Reform also escalated the costs argument — publishing a costing paper, produced under the party’s Reform Wales branding and described by its shadow finance minister Cai Parry-Jones as independent, claiming the childcare offer would cost between £388m and £710m a year at full rollout, with a central estimate of £587m and a cost across this Senedd term of nearly £1.4bn.

That is far above the figure of around £400m a year cited in the Institute for Fiscal Studies’ post-election briefing — a figure Reform’s paper claims does not appear in Plaid’s manifesto and “appears to have been supplied” to the IFS by the party.
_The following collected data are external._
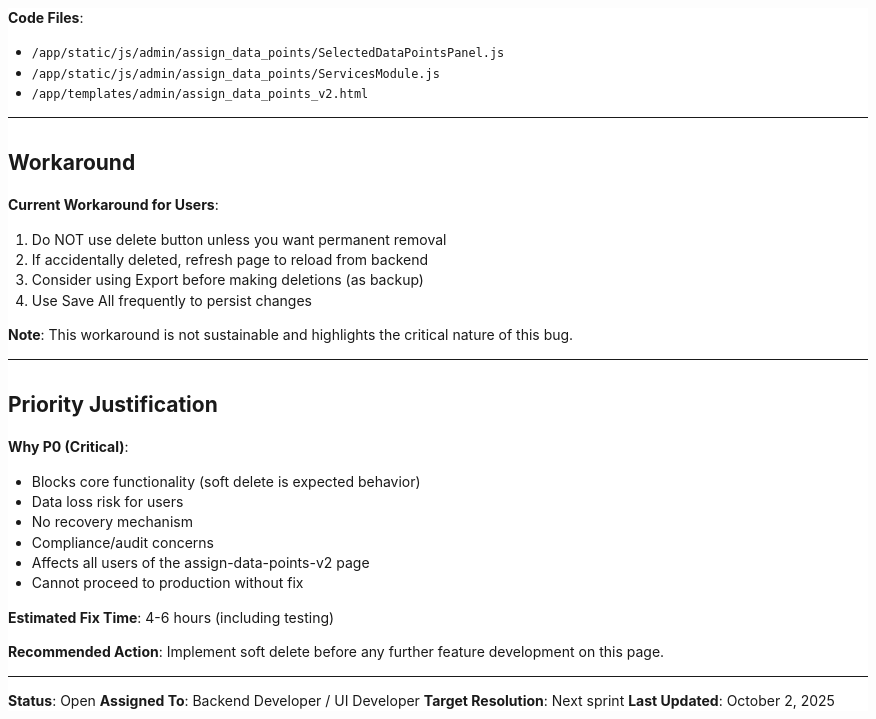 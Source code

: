 **Code Files**:
- `/app/static/js/admin/assign_data_points/SelectedDataPointsPanel.js`
- `/app/static/js/admin/assign_data_points/ServicesModule.js`
- `/app/templates/admin/assign_data_points_v2.html`

---

## Workaround

**Current Workaround for Users**:
1. Do NOT use delete button unless you want permanent removal
2. If accidentally deleted, refresh page to reload from backend
3. Consider using Export before making deletions (as backup)
4. Use Save All frequently to persist changes

**Note**: This workaround is not sustainable and highlights the critical nature of this bug.

---

## Priority Justification

**Why P0 (Critical)**:
- Blocks core functionality (soft delete is expected behavior)
- Data loss risk for users
- No recovery mechanism
- Compliance/audit concerns
- Affects all users of the assign-data-points-v2 page
- Cannot proceed to production without fix

**Estimated Fix Time**: 4-6 hours (including testing)

**Recommended Action**: Implement soft delete before any further feature development on this page.

---

**Status**: Open
**Assigned To**: Backend Developer / UI Developer
**Target Resolution**: Next sprint
**Last Updated**: October 2, 2025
The IFS itself warned last month that finding £400m a year “would likely require cutbacks to other services or increases in taxation”.

The debate itself saw criticism of the government’s timetable from across the chamber — Welsh Labour’s Lynne Neagle said the Senedd had heard “warm words and vague timelines”, while Welsh Liberal Democrat leader Jane Dodds said it was “very perplexing” that Reform had brought the motion despite having made no childcare commitment in its own manifesto.

Plaid’s Sarah Rees went on the attack over Reform’s record on the issue, describing a claim made by one of the party’s candidates during the election campaign — that abuse in nurseries would rise under expanded childcare — as “misogyny and fearmongering, plain and simple”.

The minister delivering the policy is also a local voice — Deputy First Minister Sioned Williams, Plaid Member for Brycheiniog Tawe Nedd, representing the same constituency as two of the 11 Reform Members who backed the amended motion.

The day before the debate, she unveiled an Expert Steering Group to drive the rollout, with 12.5 hours of funded childcare for all two-year-olds delivered first — saying the offer would “help families with the cost of living” and “give all children the best start in life”.

Swansea Bay News asked Mr Rodaway and Mr Colasanto why they voted for the amended motion having opposed the amendment itself, and asked the Reform UK Senedd group whether the vote had been a free vote. No responses had been received by our deadline; any received will be added to this article.

Childcare was a prominent theme across nearly every party’s manifesto at May’s election — and with Plaid governing as a minority in a 96-seat chamber, Wednesday’s debate is unlikely to be the last time the arithmetic produces a result nobody quite intended.